= Work instructions =
Check each line of the entries below for the string "install" and state how many lines have it, with no other text.

= Data supplied =
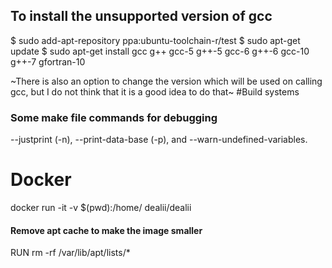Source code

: ## To install the unsupported version of gcc
$ sudo add-apt-repository ppa:ubuntu-toolchain-r/test
$ sudo apt-get update
$ sudo apt-get install gcc g++ gcc-5 g++-5 gcc-6 g++-6 gcc-10 g++-7 gfortran-10

~There is also an option to change the version which will be used on calling gcc, but I do not think that it is a good idea to do that~
#Build systems
### Some make file commands for debugging
--justprint (-n), --print-data-base (-p), and --warn-undefined-variables.

# Docker
docker run -it -v $(pwd):/home/ dealii/dealii
#### Remove apt cache to make the image smaller
RUN rm -rf /var/lib/apt/lists/*



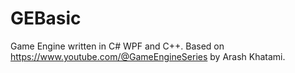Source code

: # GEBasic

Game Engine written in C# WPF and C++.
Based on https://www.youtube.com/@GameEngineSeries by Arash Khatami.
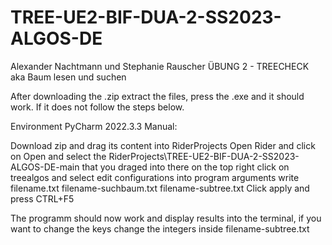 # TREE-UE2-BIF-DUA-2-SS2023-ALGOS-DE


Alexander Nachtmann und Stephanie Rauscher ÜBUNG 2 - TREECHECK aka Baum lesen und suchen

After downloading the .zip extract the files, press the .exe and it should work. If it does not follow the steps below.

Environment PyCharm 2022.3.3 Manual:

Download zip and drag its content into RiderProjects
Open Rider and click on Open and select the RiderProjects\TREE-UE2-BIF-DUA-2-SS2023-ALGOS-DE-main that you draged into there
on the top right click on treealgos and select edit configurations
into program arguments write filename.txt filename-suchbaum.txt filename-subtree.txt 
Click apply and press CTRL+F5

The programm should now work and display results into the terminal, if you want to change the keys change the integers inside filename-subtree.txt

= Your response =
2